■ TASK DATA ■
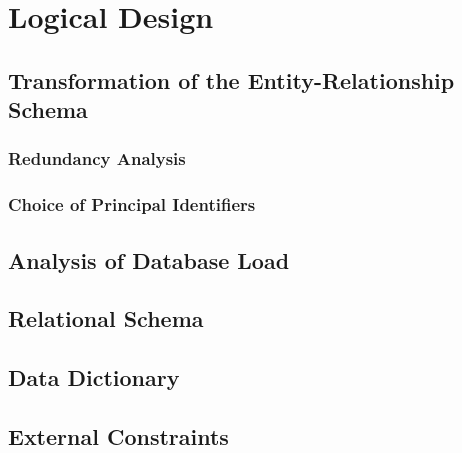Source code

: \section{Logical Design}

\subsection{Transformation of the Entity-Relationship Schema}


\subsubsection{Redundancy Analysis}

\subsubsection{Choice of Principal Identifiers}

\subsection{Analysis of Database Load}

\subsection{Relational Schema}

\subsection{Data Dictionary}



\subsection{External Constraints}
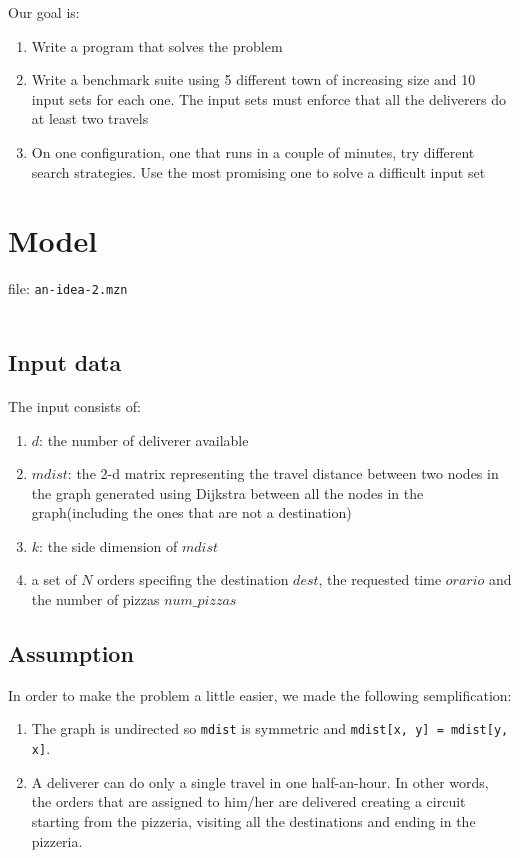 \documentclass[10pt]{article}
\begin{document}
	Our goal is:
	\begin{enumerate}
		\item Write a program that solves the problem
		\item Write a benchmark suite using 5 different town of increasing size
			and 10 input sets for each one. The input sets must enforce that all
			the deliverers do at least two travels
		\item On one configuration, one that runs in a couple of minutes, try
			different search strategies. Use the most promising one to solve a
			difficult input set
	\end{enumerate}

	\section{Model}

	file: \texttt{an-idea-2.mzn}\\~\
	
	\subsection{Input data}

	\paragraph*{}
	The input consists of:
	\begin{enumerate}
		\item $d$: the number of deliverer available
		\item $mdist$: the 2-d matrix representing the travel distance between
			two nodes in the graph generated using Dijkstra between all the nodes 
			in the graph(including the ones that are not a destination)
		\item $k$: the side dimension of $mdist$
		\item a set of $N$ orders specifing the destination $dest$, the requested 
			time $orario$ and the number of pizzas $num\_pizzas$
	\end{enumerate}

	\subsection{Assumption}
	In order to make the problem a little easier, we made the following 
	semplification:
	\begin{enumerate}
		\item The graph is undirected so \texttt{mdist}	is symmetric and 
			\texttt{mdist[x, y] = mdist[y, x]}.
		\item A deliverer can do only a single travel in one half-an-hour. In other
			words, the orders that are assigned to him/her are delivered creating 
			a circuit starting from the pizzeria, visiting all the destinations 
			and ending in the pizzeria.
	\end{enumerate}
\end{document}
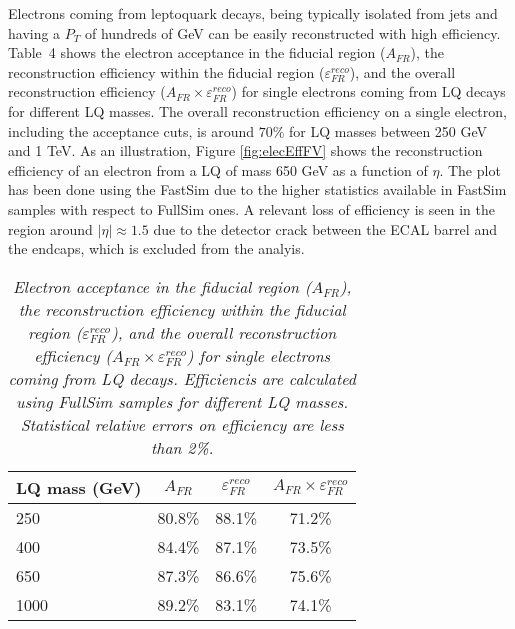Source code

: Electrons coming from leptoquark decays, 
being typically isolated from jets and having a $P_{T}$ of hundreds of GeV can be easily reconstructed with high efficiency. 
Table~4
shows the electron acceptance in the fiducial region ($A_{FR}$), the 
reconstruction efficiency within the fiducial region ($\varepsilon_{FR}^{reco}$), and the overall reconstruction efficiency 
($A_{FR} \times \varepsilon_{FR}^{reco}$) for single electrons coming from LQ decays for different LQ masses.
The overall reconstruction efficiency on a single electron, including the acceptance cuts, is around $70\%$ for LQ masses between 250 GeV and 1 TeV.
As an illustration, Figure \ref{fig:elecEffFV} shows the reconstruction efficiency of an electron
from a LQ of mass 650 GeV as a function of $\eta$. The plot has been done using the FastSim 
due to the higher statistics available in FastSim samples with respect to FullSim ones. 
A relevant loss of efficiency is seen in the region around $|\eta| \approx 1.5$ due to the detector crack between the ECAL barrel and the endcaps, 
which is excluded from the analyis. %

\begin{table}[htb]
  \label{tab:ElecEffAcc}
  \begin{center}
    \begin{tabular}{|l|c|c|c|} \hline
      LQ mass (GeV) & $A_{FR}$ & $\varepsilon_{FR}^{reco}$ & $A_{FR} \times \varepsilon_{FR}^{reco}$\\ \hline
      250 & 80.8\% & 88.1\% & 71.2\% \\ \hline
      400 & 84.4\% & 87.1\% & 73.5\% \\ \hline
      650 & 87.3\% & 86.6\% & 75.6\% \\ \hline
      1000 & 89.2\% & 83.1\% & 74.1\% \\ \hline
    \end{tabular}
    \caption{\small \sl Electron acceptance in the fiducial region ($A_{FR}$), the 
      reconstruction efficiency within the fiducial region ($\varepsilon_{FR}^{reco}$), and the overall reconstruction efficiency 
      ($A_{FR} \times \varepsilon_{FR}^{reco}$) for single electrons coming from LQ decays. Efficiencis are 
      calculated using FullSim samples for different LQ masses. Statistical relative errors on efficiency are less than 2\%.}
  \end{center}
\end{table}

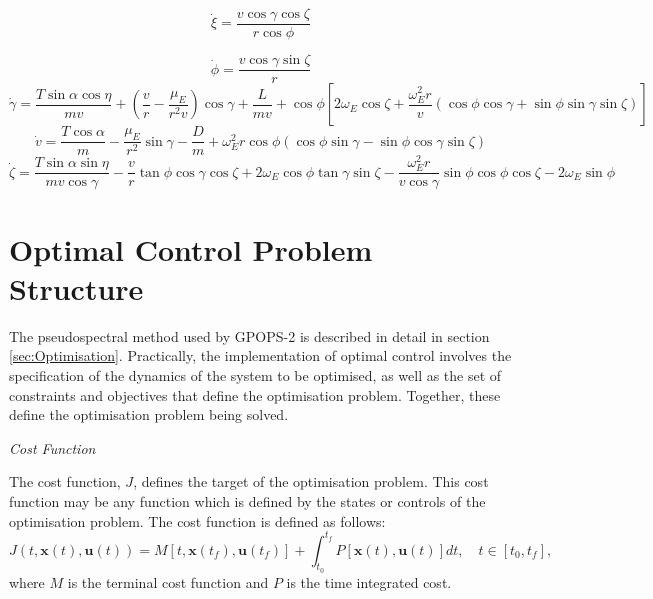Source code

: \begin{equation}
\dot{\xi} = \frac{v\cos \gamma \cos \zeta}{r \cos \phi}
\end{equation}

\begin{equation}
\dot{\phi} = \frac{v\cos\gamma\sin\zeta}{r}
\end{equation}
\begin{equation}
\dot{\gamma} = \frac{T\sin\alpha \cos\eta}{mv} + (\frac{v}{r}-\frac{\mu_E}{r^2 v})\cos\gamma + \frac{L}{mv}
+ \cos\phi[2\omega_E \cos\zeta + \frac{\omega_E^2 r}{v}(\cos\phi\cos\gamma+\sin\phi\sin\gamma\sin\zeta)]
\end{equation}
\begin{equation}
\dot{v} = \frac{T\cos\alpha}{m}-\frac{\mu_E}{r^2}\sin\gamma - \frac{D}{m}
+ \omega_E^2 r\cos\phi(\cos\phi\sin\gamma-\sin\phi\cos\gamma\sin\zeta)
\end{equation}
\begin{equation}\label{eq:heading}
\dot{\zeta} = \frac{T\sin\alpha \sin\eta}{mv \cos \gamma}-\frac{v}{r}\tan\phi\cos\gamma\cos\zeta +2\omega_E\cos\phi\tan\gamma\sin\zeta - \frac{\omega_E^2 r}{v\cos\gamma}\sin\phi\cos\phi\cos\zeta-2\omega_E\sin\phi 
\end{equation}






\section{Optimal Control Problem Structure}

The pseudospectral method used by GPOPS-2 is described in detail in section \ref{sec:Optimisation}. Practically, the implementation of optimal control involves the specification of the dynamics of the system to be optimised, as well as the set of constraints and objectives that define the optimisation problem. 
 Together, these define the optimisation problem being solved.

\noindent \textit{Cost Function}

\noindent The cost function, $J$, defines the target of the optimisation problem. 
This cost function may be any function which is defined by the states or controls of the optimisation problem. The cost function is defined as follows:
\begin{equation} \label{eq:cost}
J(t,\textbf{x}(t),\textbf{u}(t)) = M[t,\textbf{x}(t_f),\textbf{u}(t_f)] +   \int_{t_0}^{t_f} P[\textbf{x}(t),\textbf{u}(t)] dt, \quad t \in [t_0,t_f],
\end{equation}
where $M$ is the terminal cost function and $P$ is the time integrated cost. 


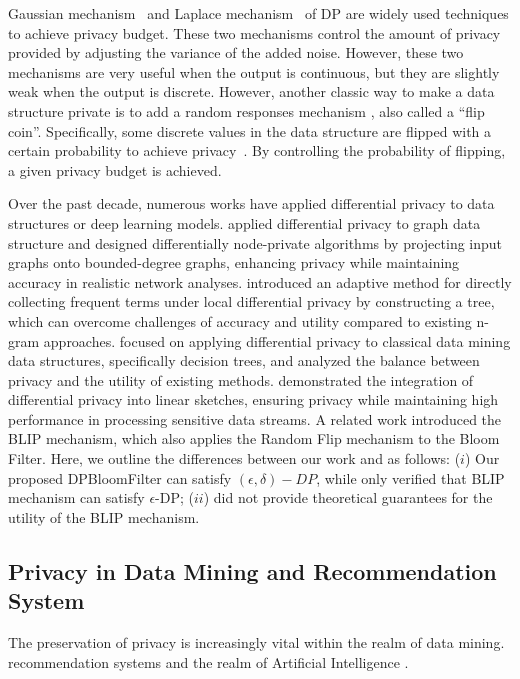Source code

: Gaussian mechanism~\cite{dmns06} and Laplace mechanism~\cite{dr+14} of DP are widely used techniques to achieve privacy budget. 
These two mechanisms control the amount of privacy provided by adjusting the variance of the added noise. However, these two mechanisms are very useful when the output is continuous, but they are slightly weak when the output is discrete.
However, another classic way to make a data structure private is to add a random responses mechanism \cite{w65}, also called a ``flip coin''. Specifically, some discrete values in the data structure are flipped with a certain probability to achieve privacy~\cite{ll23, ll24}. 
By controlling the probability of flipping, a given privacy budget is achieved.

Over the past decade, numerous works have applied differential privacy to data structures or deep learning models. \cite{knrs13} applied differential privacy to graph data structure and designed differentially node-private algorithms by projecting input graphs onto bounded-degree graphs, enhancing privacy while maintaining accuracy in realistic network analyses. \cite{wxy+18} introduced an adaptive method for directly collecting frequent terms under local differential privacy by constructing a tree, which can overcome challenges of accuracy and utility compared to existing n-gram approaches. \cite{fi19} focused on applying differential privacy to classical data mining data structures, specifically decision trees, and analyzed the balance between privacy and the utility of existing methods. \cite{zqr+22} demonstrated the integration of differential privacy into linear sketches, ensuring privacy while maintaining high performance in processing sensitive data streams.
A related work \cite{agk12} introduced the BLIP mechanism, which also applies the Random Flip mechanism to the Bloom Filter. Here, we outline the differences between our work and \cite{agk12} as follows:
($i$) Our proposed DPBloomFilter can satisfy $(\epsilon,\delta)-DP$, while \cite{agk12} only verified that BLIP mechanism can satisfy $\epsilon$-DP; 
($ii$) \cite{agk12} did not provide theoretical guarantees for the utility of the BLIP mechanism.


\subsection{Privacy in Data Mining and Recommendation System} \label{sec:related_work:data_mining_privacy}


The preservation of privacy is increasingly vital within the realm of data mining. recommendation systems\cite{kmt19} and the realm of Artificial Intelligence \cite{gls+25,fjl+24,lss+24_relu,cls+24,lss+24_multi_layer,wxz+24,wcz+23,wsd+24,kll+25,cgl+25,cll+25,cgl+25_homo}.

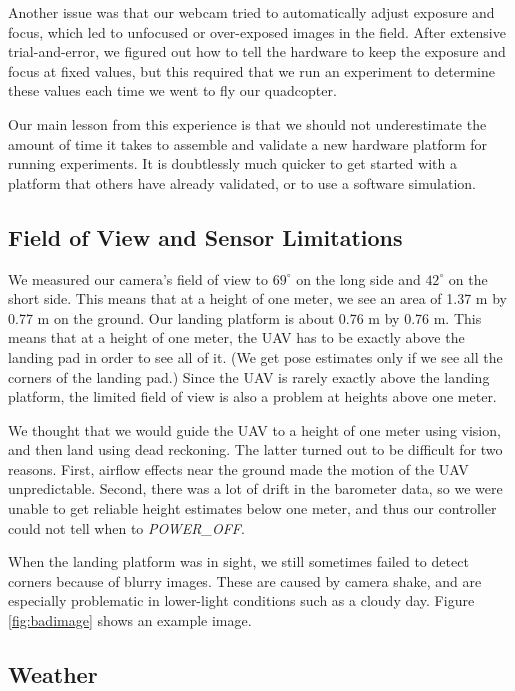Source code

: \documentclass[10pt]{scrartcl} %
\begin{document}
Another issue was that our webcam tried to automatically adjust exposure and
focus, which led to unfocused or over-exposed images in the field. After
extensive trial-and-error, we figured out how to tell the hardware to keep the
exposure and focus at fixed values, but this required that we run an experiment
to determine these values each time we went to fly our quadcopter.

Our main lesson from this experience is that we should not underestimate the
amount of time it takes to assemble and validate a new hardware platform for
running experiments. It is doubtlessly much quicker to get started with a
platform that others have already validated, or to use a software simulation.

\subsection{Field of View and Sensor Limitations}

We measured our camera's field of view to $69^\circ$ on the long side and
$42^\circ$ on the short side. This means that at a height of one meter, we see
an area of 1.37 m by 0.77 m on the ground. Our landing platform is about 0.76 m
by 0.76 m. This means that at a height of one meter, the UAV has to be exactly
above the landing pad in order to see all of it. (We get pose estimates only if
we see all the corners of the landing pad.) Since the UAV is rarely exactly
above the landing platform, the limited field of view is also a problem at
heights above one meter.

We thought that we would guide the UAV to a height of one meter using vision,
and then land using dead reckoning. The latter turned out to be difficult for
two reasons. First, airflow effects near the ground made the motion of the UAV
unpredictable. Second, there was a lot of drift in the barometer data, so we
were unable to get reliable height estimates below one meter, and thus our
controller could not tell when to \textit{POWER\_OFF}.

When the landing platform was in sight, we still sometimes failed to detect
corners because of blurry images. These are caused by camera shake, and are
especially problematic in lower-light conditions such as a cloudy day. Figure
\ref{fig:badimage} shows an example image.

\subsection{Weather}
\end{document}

■ EXERCISE PROMPT ■
Please repeat, exactly as written, the lines in the records above, starting with the one that has "of deliverer available" and going on through the one that has "As an illustration, Figure". Pictures are to be left out.

■ RESULT OF THE EXERCISE ■
		\item $d$: the number of deliverer available
		\item $mdist$: the 2-d matrix representing the travel distance between
			two nodes in the graph generated using Dijkstra between all the nodes 
			in the graph(including the ones that are not a destination)
		\item $k$: the side dimension of $mdist$
		\item a set of $N$ orders specifing the destination $dest$, the requested 
			time $orario$ and the number of pizzas $num\_pizzas$
	\end{enumerate}

	\subsection{Assumption}
	In order to make the problem a little easier, we made the following 
	semplification:
	\begin{enumerate}
		\item The graph is undirected so \texttt{mdist}	is symmetric and 
			\texttt{mdist[x, y] = mdist[y, x]}.
		\item A deliverer can do only a single travel in one half-an-hour. In other
			words, the orders that are assigned to him/her are delivered creating 
			a circuit starting from the pizzeria, visiting all the destinations 
			and ending in the pizzeria.
	\end{enumerate}
\end{document}
Source code

: Electrons coming from leptoquark decays, 
being typically isolated from jets and having a $P_{T}$ of hundreds of GeV can be easily reconstructed with high efficiency. 
Table~4
shows the electron acceptance in the fiducial region ($A_{FR}$), the 
reconstruction efficiency within the fiducial region ($\varepsilon_{FR}^{reco}$), and the overall reconstruction efficiency 
($A_{FR} \times \varepsilon_{FR}^{reco}$) for single electrons coming from LQ decays for different LQ masses.
The overall reconstruction efficiency on a single electron, including the acceptance cuts, is around $70\%$ for LQ masses between 250 GeV and 1 TeV.
As an illustration, Figure \ref{fig:elecEffFV} shows the reconstruction efficiency of an electron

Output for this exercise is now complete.